--- AVAILABLE DATA Enclosed Below ---
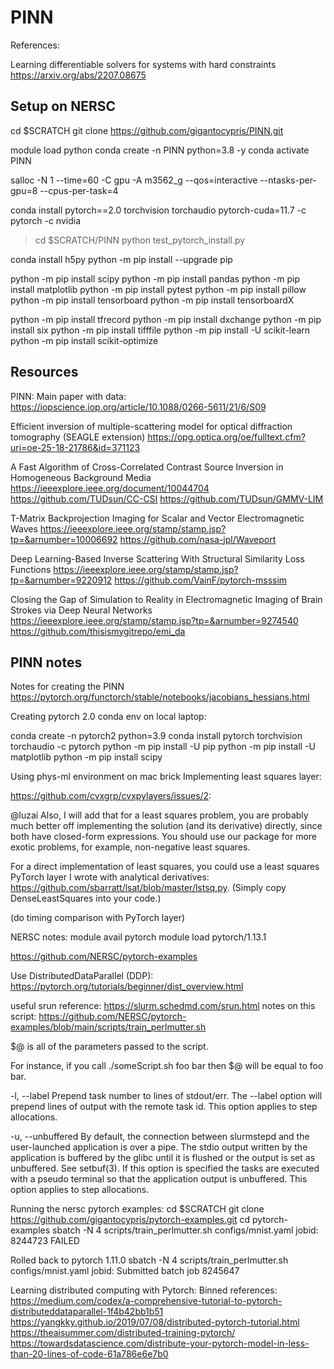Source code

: # PINN

References:

Learning differentiable solvers for systems with hard constraints
https://arxiv.org/abs/2207.08675

## Setup on NERSC

cd $SCRATCH
git clone https://github.com/gigantocypris/PINN.git

module load python
conda create -n PINN python=3.8 -y
conda activate PINN

salloc -N 1 --time=60 -C gpu -A m3562_g --qos=interactive --ntasks-per-gpu=8 --cpus-per-task=4

conda install pytorch==2.0 torchvision torchaudio pytorch-cuda=11.7 -c pytorch -c nvidia

> cd $SCRATCH/PINN
> python test_pytorch_install.py

conda install h5py
python -m pip install --upgrade pip

python -m pip install scipy
python -m pip install pandas
python -m pip install matplotlib
python -m pip install pytest
python -m pip install pillow
python -m pip install tensorboard
python -m pip install tensorboardX

python -m pip install tfrecord
python -m pip install dxchange
python -m pip install six
python -m pip install tifffile
python -m pip install -U scikit-learn
python -m pip install scikit-optimize

## Resources


PINN:
Main paper with data:
https://iopscience.iop.org/article/10.1088/0266-5611/21/6/S09

Efficient inversion of multiple-scattering model for optical diffraction tomography (SEAGLE extension)
https://opg.optica.org/oe/fulltext.cfm?uri=oe-25-18-21786&id=371123


A Fast Algorithm of Cross-Correlated Contrast Source Inversion in Homogeneous Background Media
https://ieeexplore.ieee.org/document/10044704
https://github.com/TUDsun/CC-CSI
https://github.com/TUDsun/GMMV-LIM

T-Matrix Backprojection Imaging for Scalar
and Vector Electromagnetic Waves
https://ieeexplore.ieee.org/stamp/stamp.jsp?tp=&arnumber=10006692
https://github.com/nasa-jpl/Waveport


Deep Learning-Based Inverse Scattering With
Structural Similarity Loss Functions
https://ieeexplore.ieee.org/stamp/stamp.jsp?tp=&arnumber=9220912
https://github.com/VainF/pytorch-msssim

Closing the Gap of Simulation to Reality in
Electromagnetic Imaging of Brain Strokes
via Deep Neural Networks
https://ieeexplore.ieee.org/stamp/stamp.jsp?tp=&arnumber=9274540
https://github.com/thisismygitrepo/emi_da


## PINN notes

Notes for creating the PINN
https://pytorch.org/functorch/stable/notebooks/jacobians_hessians.html

Creating pytorch 2.0 conda env on local laptop:

conda create -n pytorch2 python=3.9
conda install pytorch torchvision torchaudio -c pytorch
python -m pip install -U pip
python -m pip install -U matplotlib
python -m pip install scipy

Using phys-ml environment on mac brick
Implementing least squares layer:

https://github.com/cvxgrp/cvxpylayers/issues/2:

@luzai Also, I will add that for a least squares problem, you are probably much better off implementing the solution (and its derivative) directly, since both have closed-form expressions. You should use our package for more exotic problems, for example, non-negative least squares.

For a direct implementation of least squares, you could use a least squares PyTorch layer I wrote with analytical derivatives: https://github.com/sbarratt/lsat/blob/master/lstsq.py. (Simply copy DenseLeastSquares into your code.)

(do timing comparison with PyTorch layer)

NERSC notes:
module avail pytorch
module load pytorch/1.13.1

https://github.com/NERSC/pytorch-examples

Use DistributedDataParallel (DDP):
https://pytorch.org/tutorials/beginner/dist_overview.html


useful srun reference: https://slurm.schedmd.com/srun.html
notes on this script: https://github.com/NERSC/pytorch-examples/blob/main/scripts/train_perlmutter.sh

$@ is all of the parameters passed to the script.

For instance, if you call ./someScript.sh foo bar then $@ will be equal to foo bar.


-l, --label
Prepend task number to lines of stdout/err. The --label option will prepend lines of output with the remote task id. This option applies to step allocations.

-u, --unbuffered
By default, the connection between slurmstepd and the user-launched application is over a pipe. The stdio output written by the application is buffered by the glibc until it is flushed or the output is set as unbuffered. See setbuf(3). If this option is specified the tasks are executed with a pseudo terminal so that the application output is unbuffered. This option applies to step allocations.

Running the nersc pytorch examples:
cd $SCRATCH
git clone https://github.com/gigantocypris/pytorch-examples.git
cd pytorch-examples
sbatch -N 4 scripts/train_perlmutter.sh configs/mnist.yaml
jobid: 8244723
FAILED

Rolled back to pytorch 1.11.0
sbatch -N 4 scripts/train_perlmutter.sh configs/mnist.yaml
jobid: Submitted batch job 8245647


Learning distributed computing with Pytorch:
Binned references:
	https://medium.com/codex/a-comprehensive-tutorial-to-pytorch-distributeddataparallel-1f4b42bb1b51
	https://yangkky.github.io/2019/07/08/distributed-pytorch-tutorial.html
	https://theaisummer.com/distributed-training-pytorch/
	https://towardsdatascience.com/distribute-your-pytorch-model-in-less-than-20-lines-of-code-61a786e6e7b0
--- End of Enclosed AVAILABLE DATA ---
* _ABOUT THIS EXERCISE_
Print exactly the first line of the entries and every line after it through the one that contains "conda create -n PINN python=3.8 -y", leaving the pictures out.

* _SOLUTION TO THIS PROBLEM_
Source code

: # PINN

References:

Learning differentiable solvers for systems with hard constraints
https://arxiv.org/abs/2207.08675

## Setup on NERSC

cd $SCRATCH
git clone https://github.com/gigantocypris/PINN.git

module load python
conda create -n PINN python=3.8 -y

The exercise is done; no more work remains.